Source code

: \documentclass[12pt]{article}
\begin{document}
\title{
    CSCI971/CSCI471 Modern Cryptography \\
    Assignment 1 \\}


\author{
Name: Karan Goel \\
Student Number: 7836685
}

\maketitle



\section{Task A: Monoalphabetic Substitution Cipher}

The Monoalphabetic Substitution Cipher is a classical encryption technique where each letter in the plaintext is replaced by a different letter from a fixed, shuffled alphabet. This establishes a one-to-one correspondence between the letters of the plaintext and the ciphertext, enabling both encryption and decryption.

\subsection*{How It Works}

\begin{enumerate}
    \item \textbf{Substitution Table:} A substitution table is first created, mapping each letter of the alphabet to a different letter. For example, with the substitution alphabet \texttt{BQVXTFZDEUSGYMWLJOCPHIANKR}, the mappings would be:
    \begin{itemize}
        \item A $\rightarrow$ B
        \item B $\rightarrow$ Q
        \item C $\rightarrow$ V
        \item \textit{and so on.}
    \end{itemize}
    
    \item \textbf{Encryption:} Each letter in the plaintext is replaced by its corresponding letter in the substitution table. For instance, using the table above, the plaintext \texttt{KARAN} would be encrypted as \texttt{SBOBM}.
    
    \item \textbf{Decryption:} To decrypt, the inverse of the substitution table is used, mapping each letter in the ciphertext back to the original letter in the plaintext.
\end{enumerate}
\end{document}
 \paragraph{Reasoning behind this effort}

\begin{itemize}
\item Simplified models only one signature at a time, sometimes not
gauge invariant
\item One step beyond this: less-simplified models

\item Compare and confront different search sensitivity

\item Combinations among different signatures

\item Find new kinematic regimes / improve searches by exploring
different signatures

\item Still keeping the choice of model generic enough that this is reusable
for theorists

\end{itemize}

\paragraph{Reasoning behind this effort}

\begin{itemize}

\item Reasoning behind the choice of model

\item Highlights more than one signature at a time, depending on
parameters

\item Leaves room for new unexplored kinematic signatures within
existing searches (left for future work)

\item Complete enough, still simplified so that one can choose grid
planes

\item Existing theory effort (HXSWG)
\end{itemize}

#####

YOUR GOAL
From the first line to the last, retype the records exactly as they stand above.

RESULT
Source code

: \documentclass[12pt]{article}
\begin{document}
\title{
    CSCI971/CSCI471 Modern Cryptography \\
    Assignment 1 \\}


\author{
Name: Karan Goel \\
Student Number: 7836685
}

\maketitle



\section{Task A: Monoalphabetic Substitution Cipher}

The Monoalphabetic Substitution Cipher is a classical encryption technique where each letter in the plaintext is replaced by a different letter from a fixed, shuffled alphabet. This establishes a one-to-one correspondence between the letters of the plaintext and the ciphertext, enabling both encryption and decryption.

\subsection*{How It Works}

\begin{enumerate}
    \item \textbf{Substitution Table:} A substitution table is first created, mapping each letter of the alphabet to a different letter. For example, with the substitution alphabet \texttt{BQVXTFZDEUSGYMWLJOCPHIANKR}, the mappings would be:
    \begin{itemize}
        \item A $\rightarrow$ B
        \item B $\rightarrow$ Q
        \item C $\rightarrow$ V
        \item \textit{and so on.}
    \end{itemize}
    
    \item \textbf{Encryption:} Each letter in the plaintext is replaced by its corresponding letter in the substitution table. For instance, using the table above, the plaintext \texttt{KARAN} would be encrypted as \texttt{SBOBM}.
    
    \item \textbf{Decryption:} To decrypt, the inverse of the substitution table is used, mapping each letter in the ciphertext back to the original letter in the plaintext.
\end{enumerate}
\end{document}
 \paragraph{Reasoning behind this effort}

\begin{itemize}
\item Simplified models only one signature at a time, sometimes not
gauge invariant
\item One step beyond this: less-simplified models

\item Compare and confront different search sensitivity

\item Combinations among different signatures

\item Find new kinematic regimes / improve searches by exploring
different signatures

\item Still keeping the choice of model generic enough that this is reusable
for theorists

\end{itemize}

\paragraph{Reasoning behind this effort}

\begin{itemize}

\item Reasoning behind the choice of model

\item Highlights more than one signature at a time, depending on
parameters

\item Leaves room for new unexplored kinematic signatures within
existing searches (left for future work)

\item Complete enough, still simplified so that one can choose grid
planes

\item Existing theory effort (HXSWG)
\end{itemize}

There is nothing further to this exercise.